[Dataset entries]
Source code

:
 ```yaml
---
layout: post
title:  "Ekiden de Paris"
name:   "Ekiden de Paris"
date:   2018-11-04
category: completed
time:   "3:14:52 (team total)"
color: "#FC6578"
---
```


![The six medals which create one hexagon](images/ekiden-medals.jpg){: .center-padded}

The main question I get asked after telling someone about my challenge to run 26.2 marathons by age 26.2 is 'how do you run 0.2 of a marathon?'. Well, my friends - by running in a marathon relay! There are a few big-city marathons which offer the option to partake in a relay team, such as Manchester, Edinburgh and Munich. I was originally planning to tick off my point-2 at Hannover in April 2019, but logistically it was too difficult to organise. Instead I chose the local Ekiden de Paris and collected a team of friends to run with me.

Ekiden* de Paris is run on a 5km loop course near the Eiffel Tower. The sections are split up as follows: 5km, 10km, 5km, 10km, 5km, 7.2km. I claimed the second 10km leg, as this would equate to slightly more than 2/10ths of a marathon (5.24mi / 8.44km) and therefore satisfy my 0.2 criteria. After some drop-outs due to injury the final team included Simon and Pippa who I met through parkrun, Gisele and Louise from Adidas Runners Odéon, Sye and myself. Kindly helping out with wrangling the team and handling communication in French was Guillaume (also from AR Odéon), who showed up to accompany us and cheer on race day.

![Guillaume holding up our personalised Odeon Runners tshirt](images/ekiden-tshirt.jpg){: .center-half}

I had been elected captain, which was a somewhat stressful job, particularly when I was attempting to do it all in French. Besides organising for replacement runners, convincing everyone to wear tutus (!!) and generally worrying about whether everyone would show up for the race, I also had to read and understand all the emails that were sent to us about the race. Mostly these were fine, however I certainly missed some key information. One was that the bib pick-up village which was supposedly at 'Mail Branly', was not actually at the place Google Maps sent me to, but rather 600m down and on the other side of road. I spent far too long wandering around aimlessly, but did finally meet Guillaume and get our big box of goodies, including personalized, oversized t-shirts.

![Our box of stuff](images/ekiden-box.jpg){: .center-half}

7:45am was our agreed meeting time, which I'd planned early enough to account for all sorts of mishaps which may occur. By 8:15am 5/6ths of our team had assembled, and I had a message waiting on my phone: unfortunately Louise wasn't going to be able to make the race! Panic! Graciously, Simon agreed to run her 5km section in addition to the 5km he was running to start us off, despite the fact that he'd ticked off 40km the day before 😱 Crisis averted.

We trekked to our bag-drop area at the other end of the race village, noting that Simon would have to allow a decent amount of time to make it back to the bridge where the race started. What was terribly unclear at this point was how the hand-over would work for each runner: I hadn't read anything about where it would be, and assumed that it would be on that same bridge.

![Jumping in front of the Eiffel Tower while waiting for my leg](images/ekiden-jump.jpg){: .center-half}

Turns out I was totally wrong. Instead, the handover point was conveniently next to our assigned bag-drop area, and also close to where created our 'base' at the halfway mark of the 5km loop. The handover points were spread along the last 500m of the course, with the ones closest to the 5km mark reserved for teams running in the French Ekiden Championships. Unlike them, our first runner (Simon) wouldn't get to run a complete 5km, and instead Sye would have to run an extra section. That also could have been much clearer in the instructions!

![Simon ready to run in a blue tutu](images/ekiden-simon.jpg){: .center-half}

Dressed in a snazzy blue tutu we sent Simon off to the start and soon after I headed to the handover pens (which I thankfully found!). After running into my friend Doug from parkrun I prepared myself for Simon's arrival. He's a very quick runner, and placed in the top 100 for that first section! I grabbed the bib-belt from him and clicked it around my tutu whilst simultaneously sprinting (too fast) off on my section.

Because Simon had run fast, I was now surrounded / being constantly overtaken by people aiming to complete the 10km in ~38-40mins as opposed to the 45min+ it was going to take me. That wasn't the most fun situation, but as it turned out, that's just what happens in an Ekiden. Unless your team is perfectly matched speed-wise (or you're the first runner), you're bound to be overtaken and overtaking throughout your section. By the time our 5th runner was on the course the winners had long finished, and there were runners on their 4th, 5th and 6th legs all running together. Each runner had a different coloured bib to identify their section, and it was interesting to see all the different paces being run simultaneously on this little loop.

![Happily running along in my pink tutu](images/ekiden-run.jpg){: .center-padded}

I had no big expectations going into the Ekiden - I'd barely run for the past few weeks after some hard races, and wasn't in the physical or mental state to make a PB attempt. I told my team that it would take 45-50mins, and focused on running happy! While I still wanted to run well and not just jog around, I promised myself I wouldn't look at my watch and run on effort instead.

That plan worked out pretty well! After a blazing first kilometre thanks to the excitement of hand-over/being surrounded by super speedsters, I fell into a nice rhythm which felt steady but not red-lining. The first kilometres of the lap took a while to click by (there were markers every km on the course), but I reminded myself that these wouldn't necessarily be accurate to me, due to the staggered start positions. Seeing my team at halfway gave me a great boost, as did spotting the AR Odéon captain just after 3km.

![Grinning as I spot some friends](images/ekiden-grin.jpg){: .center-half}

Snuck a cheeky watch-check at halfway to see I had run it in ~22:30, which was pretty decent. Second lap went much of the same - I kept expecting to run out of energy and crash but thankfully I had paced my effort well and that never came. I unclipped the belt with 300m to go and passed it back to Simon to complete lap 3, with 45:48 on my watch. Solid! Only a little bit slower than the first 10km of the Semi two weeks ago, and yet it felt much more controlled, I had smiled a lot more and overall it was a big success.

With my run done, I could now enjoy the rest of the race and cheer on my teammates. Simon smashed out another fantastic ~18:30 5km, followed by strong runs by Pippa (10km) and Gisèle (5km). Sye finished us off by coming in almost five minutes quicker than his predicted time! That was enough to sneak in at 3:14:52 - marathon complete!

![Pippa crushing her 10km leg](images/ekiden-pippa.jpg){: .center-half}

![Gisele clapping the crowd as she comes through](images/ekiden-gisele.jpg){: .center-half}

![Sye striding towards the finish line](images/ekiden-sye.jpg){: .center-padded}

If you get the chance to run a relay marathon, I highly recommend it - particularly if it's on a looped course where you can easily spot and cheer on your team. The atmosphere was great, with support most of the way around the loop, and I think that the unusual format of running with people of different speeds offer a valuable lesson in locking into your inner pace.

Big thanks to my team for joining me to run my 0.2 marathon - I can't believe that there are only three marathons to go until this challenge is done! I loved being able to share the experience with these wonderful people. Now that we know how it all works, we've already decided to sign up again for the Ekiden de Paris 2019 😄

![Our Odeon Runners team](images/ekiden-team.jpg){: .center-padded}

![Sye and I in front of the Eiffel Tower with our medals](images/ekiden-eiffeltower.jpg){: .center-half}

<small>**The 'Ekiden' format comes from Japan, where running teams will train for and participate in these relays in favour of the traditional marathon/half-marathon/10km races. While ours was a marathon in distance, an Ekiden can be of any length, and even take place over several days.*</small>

▸ Required work: Copy out each record word for word.

▸ Result of this exercise:
Source code

:
 ```yaml
---
layout: post
title:  "Ekiden de Paris"
name:   "Ekiden de Paris"
date:   2018-11-04
category: completed
time:   "3:14:52 (team total)"
color: "#FC6578"
---
```


![The six medals which create one hexagon](images/ekiden-medals.jpg){: .center-padded}

The main question I get asked after telling someone about my challenge to run 26.2 marathons by age 26.2 is 'how do you run 0.2 of a marathon?'. Well, my friends - by running in a marathon relay! There are a few big-city marathons which offer the option to partake in a relay team, such as Manchester, Edinburgh and Munich. I was originally planning to tick off my point-2 at Hannover in April 2019, but logistically it was too difficult to organise. Instead I chose the local Ekiden de Paris and collected a team of friends to run with me.

Ekiden* de Paris is run on a 5km loop course near the Eiffel Tower. The sections are split up as follows: 5km, 10km, 5km, 10km, 5km, 7.2km. I claimed the second 10km leg, as this would equate to slightly more than 2/10ths of a marathon (5.24mi / 8.44km) and therefore satisfy my 0.2 criteria. After some drop-outs due to injury the final team included Simon and Pippa who I met through parkrun, Gisele and Louise from Adidas Runners Odéon, Sye and myself. Kindly helping out with wrangling the team and handling communication in French was Guillaume (also from AR Odéon), who showed up to accompany us and cheer on race day.

![Guillaume holding up our personalised Odeon Runners tshirt](images/ekiden-tshirt.jpg){: .center-half}

I had been elected captain, which was a somewhat stressful job, particularly when I was attempting to do it all in French. Besides organising for replacement runners, convincing everyone to wear tutus (!!) and generally worrying about whether everyone would show up for the race, I also had to read and understand all the emails that were sent to us about the race. Mostly these were fine, however I certainly missed some key information. One was that the bib pick-up village which was supposedly at 'Mail Branly', was not actually at the place Google Maps sent me to, but rather 600m down and on the other side of road. I spent far too long wandering around aimlessly, but did finally meet Guillaume and get our big box of goodies, including personalized, oversized t-shirts.

![Our box of stuff](images/ekiden-box.jpg){: .center-half}

7:45am was our agreed meeting time, which I'd planned early enough to account for all sorts of mishaps which may occur. By 8:15am 5/6ths of our team had assembled, and I had a message waiting on my phone: unfortunately Louise wasn't going to be able to make the race! Panic! Graciously, Simon agreed to run her 5km section in addition to the 5km he was running to start us off, despite the fact that he'd ticked off 40km the day before 😱 Crisis averted.

We trekked to our bag-drop area at the other end of the race village, noting that Simon would have to allow a decent amount of time to make it back to the bridge where the race started. What was terribly unclear at this point was how the hand-over would work for each runner: I hadn't read anything about where it would be, and assumed that it would be on that same bridge.

![Jumping in front of the Eiffel Tower while waiting for my leg](images/ekiden-jump.jpg){: .center-half}

Turns out I was totally wrong. Instead, the handover point was conveniently next to our assigned bag-drop area, and also close to where created our 'base' at the halfway mark of the 5km loop. The handover points were spread along the last 500m of the course, with the ones closest to the 5km mark reserved for teams running in the French Ekiden Championships. Unlike them, our first runner (Simon) wouldn't get to run a complete 5km, and instead Sye would have to run an extra section. That also could have been much clearer in the instructions!

![Simon ready to run in a blue tutu](images/ekiden-simon.jpg){: .center-half}

Dressed in a snazzy blue tutu we sent Simon off to the start and soon after I headed to the handover pens (which I thankfully found!). After running into my friend Doug from parkrun I prepared myself for Simon's arrival. He's a very quick runner, and placed in the top 100 for that first section! I grabbed the bib-belt from him and clicked it around my tutu whilst simultaneously sprinting (too fast) off on my section.

Because Simon had run fast, I was now surrounded / being constantly overtaken by people aiming to complete the 10km in ~38-40mins as opposed to the 45min+ it was going to take me. That wasn't the most fun situation, but as it turned out, that's just what happens in an Ekiden. Unless your team is perfectly matched speed-wise (or you're the first runner), you're bound to be overtaken and overtaking throughout your section. By the time our 5th runner was on the course the winners had long finished, and there were runners on their 4th, 5th and 6th legs all running together. Each runner had a different coloured bib to identify their section, and it was interesting to see all the different paces being run simultaneously on this little loop.

![Happily running along in my pink tutu](images/ekiden-run.jpg){: .center-padded}

I had no big expectations going into the Ekiden - I'd barely run for the past few weeks after some hard races, and wasn't in the physical or mental state to make a PB attempt. I told my team that it would take 45-50mins, and focused on running happy! While I still wanted to run well and not just jog around, I promised myself I wouldn't look at my watch and run on effort instead.

That plan worked out pretty well! After a blazing first kilometre thanks to the excitement of hand-over/being surrounded by super speedsters, I fell into a nice rhythm which felt steady but not red-lining. The first kilometres of the lap took a while to click by (there were markers every km on the course), but I reminded myself that these wouldn't necessarily be accurate to me, due to the staggered start positions. Seeing my team at halfway gave me a great boost, as did spotting the AR Odéon captain just after 3km.

![Grinning as I spot some friends](images/ekiden-grin.jpg){: .center-half}

Snuck a cheeky watch-check at halfway to see I had run it in ~22:30, which was pretty decent. Second lap went much of the same - I kept expecting to run out of energy and crash but thankfully I had paced my effort well and that never came. I unclipped the belt with 300m to go and passed it back to Simon to complete lap 3, with 45:48 on my watch. Solid! Only a little bit slower than the first 10km of the Semi two weeks ago, and yet it felt much more controlled, I had smiled a lot more and overall it was a big success.

With my run done, I could now enjoy the rest of the race and cheer on my teammates. Simon smashed out another fantastic ~18:30 5km, followed by strong runs by Pippa (10km) and Gisèle (5km). Sye finished us off by coming in almost five minutes quicker than his predicted time! That was enough to sneak in at 3:14:52 - marathon complete!

![Pippa crushing her 10km leg](images/ekiden-pippa.jpg){: .center-half}

![Gisele clapping the crowd as she comes through](images/ekiden-gisele.jpg){: .center-half}

![Sye striding towards the finish line](images/ekiden-sye.jpg){: .center-padded}

If you get the chance to run a relay marathon, I highly recommend it - particularly if it's on a looped course where you can easily spot and cheer on your team. The atmosphere was great, with support most of the way around the loop, and I think that the unusual format of running with people of different speeds offer a valuable lesson in locking into your inner pace.

Big thanks to my team for joining me to run my 0.2 marathon - I can't believe that there are only three marathons to go until this challenge is done! I loved being able to share the experience with these wonderful people. Now that we know how it all works, we've already decided to sign up again for the Ekiden de Paris 2019 😄

![Our Odeon Runners team](images/ekiden-team.jpg){: .center-padded}

![Sye and I in front of the Eiffel Tower with our medals](images/ekiden-eiffeltower.jpg){: .center-half}

<small>**The 'Ekiden' format comes from Japan, where running teams will train for and participate in these relays in favour of the traditional marathon/half-marathon/10km races. While ours was a marathon in distance, an Ekiden can be of any length, and even take place over several days.*</small>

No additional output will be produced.